Una volta identificati tali schemi distinti nei dati delle onde gravitazionali, sono stati lasciati i segnali delle onde gravitazionali primordiali casuali e il rumore strumentale specifico per ciascun rilevatore.
Si ritiene che le onde gravitazionali primordiali permeano l’universo in maniera diffusa e persistente, per questo i ricercatori hanno ipotizzato che dovrebbe avere lo stesso aspetto, e quindi essere correlate, in due rilevatori qualsiasi.

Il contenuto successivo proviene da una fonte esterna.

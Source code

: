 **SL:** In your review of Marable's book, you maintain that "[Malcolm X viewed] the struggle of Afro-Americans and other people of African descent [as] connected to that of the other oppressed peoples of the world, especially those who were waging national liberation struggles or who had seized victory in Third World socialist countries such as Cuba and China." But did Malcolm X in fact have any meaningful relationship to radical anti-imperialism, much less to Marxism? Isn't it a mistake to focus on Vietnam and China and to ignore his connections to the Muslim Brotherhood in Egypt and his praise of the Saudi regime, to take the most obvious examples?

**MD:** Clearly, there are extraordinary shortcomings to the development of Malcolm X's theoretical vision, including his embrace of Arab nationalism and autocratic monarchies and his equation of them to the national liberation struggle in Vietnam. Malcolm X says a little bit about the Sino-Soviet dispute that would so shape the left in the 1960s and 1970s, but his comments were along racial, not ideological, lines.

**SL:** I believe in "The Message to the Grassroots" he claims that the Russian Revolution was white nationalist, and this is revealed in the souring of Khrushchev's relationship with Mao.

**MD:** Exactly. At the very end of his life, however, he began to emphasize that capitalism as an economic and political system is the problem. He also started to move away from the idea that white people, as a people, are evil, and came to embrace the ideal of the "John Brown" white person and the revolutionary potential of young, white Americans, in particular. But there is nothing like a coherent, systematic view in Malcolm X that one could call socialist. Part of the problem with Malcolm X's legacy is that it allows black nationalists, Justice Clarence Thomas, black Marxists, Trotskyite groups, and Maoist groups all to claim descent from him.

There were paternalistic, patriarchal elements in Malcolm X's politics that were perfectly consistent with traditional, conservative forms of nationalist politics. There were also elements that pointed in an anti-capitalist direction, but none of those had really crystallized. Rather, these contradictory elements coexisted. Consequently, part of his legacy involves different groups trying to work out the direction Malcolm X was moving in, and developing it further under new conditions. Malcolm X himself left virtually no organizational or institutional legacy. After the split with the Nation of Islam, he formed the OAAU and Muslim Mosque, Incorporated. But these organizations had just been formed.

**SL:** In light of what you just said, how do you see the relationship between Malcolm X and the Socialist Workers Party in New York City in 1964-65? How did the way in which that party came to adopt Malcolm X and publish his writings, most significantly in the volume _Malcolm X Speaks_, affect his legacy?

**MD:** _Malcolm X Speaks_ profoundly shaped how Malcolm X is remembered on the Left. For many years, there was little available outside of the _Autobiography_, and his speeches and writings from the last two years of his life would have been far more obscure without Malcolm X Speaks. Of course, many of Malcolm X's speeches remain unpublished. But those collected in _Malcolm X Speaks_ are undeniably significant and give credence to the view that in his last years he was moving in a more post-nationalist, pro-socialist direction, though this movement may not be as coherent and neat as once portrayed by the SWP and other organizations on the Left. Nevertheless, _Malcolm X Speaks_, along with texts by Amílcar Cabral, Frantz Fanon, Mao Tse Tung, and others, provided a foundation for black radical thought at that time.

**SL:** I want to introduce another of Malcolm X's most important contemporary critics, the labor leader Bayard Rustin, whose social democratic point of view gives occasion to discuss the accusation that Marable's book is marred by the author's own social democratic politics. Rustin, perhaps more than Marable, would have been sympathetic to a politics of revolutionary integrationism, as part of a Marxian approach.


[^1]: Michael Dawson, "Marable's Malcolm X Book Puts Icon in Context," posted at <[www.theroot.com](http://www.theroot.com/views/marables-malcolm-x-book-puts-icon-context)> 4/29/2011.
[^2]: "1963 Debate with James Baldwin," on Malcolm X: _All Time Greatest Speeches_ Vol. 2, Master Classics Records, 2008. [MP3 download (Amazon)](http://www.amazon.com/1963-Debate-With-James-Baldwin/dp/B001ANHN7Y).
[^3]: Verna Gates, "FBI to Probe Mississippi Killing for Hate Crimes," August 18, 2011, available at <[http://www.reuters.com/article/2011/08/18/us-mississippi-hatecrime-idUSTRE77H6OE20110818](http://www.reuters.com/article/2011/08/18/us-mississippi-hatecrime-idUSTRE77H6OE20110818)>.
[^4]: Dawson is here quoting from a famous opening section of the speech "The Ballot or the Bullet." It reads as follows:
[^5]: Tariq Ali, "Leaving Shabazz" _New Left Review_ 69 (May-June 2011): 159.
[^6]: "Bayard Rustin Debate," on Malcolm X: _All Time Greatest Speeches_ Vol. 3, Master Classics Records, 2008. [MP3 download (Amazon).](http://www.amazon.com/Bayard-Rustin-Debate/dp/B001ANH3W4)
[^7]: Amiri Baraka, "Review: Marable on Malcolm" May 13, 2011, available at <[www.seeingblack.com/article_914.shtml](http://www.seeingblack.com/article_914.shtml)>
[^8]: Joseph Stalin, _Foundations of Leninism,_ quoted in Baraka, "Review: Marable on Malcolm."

Al contrario, il resto del rumore casuale ricevuto in un rilevatore dovrebbe essere specifico per quel rilevatore e non correlato ad altri rilevatori. Ad esempio, il rumore generato dal traffico nelle vicinanze dovrebbe essere diverso a seconda della posizione di un determinato rilevatore. Confrontando i dati in due rivelatori dopo aver tenuto conto delle sorgenti astrofisiche dipendenti dal modello, i parametri dello sfondo primordiale potrebbero essere individuati.
I ricercatori hanno testato il nuovo metodo simulando prima 400 secondi di dati di onde gravitazionali, che hanno sparso con modelli d’onda che rappresentano fonti astrofisiche. Hanno inoltre aggiunto un segnale in tutti i dati, simile al rumore persistente di un’onda gravitazionale primordiale.
Hanno quindi diviso questi dati in segmenti di quattro secondi e applicato il loro metodo a ciascun segmento, per vedere se potevano identificare con precisione eventuali fusioni di buchi neri e il modello dell’onda gravitazionale primordiale che hanno aggiunto. Dopo aver analizzato ogni segmento di dati in molte sessioni di simulazione e in condizioni iniziali variabili, sono riusciti a estrarre lo sfondo primordiale.
“Siamo stati in grado di adattare sia il primo piano che lo sfondo allo stesso tempo, in modo che il segnale di fondo che riceviamo non sia contaminato dal primo piano residuo”, ha raccontato la Biscoveanu.
Quando i rilevatori più avanzati e sensibili saranno operativi, il nuovo metodo potrà essere utilizzato per correlare e analizzare i dati di due diversi rilevatori, per estrarre il segnale primordiale emesso dalle onde gravitazionali risalenti al Big Bang. Quindi, gli scienziati potrebbero risalire alle condizioni iniziali dell’universo primordiale.